Task prompt: The answer required is how many lines of the following entries contain the word "github", with no other words.

Records to use:
════════

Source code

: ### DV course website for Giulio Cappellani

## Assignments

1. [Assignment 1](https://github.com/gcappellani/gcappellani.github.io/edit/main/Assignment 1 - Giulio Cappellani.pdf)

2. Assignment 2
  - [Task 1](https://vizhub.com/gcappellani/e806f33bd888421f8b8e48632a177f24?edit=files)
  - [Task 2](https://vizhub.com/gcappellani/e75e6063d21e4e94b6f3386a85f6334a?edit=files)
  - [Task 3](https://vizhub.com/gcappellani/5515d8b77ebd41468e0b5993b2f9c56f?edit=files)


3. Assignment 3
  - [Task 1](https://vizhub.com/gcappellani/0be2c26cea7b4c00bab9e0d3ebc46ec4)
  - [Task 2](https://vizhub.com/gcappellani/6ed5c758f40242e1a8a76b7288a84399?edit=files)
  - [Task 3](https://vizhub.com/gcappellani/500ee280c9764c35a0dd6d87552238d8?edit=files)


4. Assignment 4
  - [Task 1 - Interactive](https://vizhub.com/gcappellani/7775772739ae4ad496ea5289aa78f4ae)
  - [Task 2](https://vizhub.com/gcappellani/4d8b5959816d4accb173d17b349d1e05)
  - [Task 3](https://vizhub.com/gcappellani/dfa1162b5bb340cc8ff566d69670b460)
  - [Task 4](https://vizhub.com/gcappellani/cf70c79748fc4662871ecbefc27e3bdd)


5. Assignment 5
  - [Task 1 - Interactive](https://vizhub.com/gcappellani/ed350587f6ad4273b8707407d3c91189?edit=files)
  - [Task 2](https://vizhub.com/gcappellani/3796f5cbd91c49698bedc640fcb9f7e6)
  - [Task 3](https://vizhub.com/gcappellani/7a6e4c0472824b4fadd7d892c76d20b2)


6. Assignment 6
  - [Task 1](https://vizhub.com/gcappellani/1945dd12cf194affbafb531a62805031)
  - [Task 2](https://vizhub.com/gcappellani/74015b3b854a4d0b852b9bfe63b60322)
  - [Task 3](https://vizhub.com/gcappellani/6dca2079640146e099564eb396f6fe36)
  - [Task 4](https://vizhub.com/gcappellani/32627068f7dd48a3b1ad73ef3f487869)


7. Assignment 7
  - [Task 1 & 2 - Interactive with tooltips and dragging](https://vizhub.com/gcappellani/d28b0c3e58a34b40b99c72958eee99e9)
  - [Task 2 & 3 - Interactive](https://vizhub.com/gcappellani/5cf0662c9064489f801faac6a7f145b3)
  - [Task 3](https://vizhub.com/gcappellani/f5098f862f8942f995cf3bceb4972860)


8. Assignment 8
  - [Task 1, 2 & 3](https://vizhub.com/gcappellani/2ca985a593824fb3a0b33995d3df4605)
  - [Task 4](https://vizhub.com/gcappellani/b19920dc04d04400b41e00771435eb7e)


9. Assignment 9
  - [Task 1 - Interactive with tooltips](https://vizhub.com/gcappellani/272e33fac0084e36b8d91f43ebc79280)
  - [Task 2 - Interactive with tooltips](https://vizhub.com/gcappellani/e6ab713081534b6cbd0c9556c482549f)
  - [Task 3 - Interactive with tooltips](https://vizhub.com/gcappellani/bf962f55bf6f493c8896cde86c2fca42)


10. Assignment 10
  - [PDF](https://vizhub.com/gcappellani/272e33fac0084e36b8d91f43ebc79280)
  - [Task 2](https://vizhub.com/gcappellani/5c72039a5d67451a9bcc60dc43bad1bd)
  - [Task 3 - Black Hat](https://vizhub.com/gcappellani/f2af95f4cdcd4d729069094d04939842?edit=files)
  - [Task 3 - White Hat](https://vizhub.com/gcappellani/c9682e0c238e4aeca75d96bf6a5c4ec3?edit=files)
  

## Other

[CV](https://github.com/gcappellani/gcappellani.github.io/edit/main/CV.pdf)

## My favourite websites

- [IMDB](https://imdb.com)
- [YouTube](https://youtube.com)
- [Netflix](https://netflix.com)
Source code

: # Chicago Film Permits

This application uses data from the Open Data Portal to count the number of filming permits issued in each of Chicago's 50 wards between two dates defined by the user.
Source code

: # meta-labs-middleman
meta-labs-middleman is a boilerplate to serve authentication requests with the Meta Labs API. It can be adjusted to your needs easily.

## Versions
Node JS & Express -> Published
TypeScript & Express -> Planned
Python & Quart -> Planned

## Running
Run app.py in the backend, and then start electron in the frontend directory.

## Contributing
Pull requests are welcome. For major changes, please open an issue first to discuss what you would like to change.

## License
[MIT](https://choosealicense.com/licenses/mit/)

════════

Reply: 2